When municipal governments like Verona’s need funding for an action, they approve something called a capital ordinance. Ryan, at the meeting, likened it to a home equity line of credit, and he’s not far off in that analogy: The measure spells out the maximum that might be needed for the project, but doesn’t obligate the town to borrow it. Sometimes a town might not need to borrow as much as planned because funds come in from the county, state or federal government.

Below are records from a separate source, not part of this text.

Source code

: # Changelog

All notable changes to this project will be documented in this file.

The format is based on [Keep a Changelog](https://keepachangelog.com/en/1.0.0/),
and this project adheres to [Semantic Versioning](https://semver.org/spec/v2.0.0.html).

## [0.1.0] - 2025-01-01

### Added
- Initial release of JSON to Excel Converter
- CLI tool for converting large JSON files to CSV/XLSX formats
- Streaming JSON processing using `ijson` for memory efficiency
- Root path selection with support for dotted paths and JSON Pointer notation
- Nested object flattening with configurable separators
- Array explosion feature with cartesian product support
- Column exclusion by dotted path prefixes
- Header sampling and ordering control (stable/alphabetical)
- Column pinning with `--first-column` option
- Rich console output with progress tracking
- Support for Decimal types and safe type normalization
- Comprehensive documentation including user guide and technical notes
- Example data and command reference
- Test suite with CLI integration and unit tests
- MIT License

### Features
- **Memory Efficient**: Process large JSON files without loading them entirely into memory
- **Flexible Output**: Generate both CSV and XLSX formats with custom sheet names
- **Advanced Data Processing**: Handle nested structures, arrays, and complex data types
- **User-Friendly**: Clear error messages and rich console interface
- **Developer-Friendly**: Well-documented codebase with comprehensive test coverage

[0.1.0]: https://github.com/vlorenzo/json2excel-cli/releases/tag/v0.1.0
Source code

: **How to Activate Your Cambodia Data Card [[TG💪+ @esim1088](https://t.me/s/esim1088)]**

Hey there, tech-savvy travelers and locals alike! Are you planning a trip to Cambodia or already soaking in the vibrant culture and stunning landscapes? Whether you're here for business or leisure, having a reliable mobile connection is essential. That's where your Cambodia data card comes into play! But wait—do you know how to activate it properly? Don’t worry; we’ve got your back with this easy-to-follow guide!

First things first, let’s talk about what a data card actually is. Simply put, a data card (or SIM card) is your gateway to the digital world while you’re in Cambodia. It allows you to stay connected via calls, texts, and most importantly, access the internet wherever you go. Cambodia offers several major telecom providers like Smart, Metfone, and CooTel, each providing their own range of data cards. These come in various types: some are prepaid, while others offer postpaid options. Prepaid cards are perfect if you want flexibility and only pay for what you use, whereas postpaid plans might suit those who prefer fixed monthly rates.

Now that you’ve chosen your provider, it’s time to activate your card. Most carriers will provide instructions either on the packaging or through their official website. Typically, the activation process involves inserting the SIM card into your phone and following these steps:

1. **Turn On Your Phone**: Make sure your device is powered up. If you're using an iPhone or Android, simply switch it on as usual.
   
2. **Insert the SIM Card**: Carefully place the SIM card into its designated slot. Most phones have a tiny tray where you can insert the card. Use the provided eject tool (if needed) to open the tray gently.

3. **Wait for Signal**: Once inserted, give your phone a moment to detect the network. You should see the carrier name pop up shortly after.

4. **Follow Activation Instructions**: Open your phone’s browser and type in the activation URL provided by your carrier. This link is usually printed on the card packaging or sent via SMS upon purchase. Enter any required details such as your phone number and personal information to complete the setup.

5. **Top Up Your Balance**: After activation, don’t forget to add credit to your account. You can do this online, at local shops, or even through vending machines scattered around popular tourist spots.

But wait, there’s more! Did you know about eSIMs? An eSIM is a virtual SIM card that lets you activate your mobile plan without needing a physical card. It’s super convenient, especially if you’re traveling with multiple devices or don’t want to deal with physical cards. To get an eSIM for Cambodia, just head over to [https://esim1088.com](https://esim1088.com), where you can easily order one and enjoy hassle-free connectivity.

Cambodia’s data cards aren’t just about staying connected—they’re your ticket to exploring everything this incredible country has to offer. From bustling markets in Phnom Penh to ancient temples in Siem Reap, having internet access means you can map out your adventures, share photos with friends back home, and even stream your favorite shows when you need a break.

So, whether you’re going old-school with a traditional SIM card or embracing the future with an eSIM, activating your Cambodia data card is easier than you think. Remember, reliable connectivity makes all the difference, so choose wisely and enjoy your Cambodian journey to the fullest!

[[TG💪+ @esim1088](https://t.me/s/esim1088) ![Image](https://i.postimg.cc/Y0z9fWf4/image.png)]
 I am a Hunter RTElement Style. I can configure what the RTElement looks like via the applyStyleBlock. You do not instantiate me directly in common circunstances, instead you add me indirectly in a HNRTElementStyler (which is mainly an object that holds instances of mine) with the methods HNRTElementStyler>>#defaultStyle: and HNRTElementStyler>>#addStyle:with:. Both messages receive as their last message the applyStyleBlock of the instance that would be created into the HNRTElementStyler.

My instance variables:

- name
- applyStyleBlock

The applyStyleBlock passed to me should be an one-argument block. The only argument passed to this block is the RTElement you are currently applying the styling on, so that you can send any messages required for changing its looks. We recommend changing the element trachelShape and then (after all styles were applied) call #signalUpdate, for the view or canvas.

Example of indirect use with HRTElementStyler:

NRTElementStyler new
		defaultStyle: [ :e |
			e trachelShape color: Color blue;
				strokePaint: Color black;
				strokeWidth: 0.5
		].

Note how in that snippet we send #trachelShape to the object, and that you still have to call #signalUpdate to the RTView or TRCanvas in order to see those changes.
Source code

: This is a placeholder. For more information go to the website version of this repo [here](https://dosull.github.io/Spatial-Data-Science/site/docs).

If the town doesn’t borrow, the capital ordinance has no cost. If a town has to borrow, the capital ordinance becomes something like a mortgage with a defined borrowing cost. Buried deep within the dense budget book that Verona compiles every year is a list of funded and unfunded capital ordinances. An ordinance can be cancelled, and if it is, any balance goes to capital surplus.
Town attorney Jim Helb noted that there were seven existing capital ordinances on the Hilltop. They were drawn up to help Verona acquire the land from Essex County, build White Rock Road, put up the bleachers and walls at Centennial, and other things. Some have very little balance left: Ordinance 05-06 earmarked $5,030,000 to buy the property and there’s a balance of $22,430.83 in it. But ordinance 06-10, which asked for $550,000 for the Hilltop access road, has a balance of $240,756.99 because the county funded much of the work.
Once an ordinance is funded, the money in it cannot go to other unrelated purposes. Verona couldn’t take the $240,756.99 left in 06-10 and spend it fixing all the potholes that opened this winter. But by showing that Verona has $5.8 million available from the Hilltop-related ordinances, Helb was demonstrating that Verona has the ability to pay for the work sought under the resolution, which is a requirement in municipal finance.
When the meeting was open to the public for discussion, it was clear that a substantial divide remained between those who support the two new Hilltop fields and those who want Hilltop PILOT funds spent on existing fields, notably those at Verona High School. Bob DiTrani, a former president of the Fifth Downers football booster program, finally asked if the Council would postpone a vote on the Landtek contract until after the March 11 Board of Education referendum. (It seeks funding for building work, new heating and security systems, technology upgrades and field repairs.) Council member Frank Sapienza seized on the idea and the Council pushed the decision off until its March 17 meeting.
If approved then–a resolution needs three Council votes to be approved–construction would begin this spring and would be completed by spring 2015.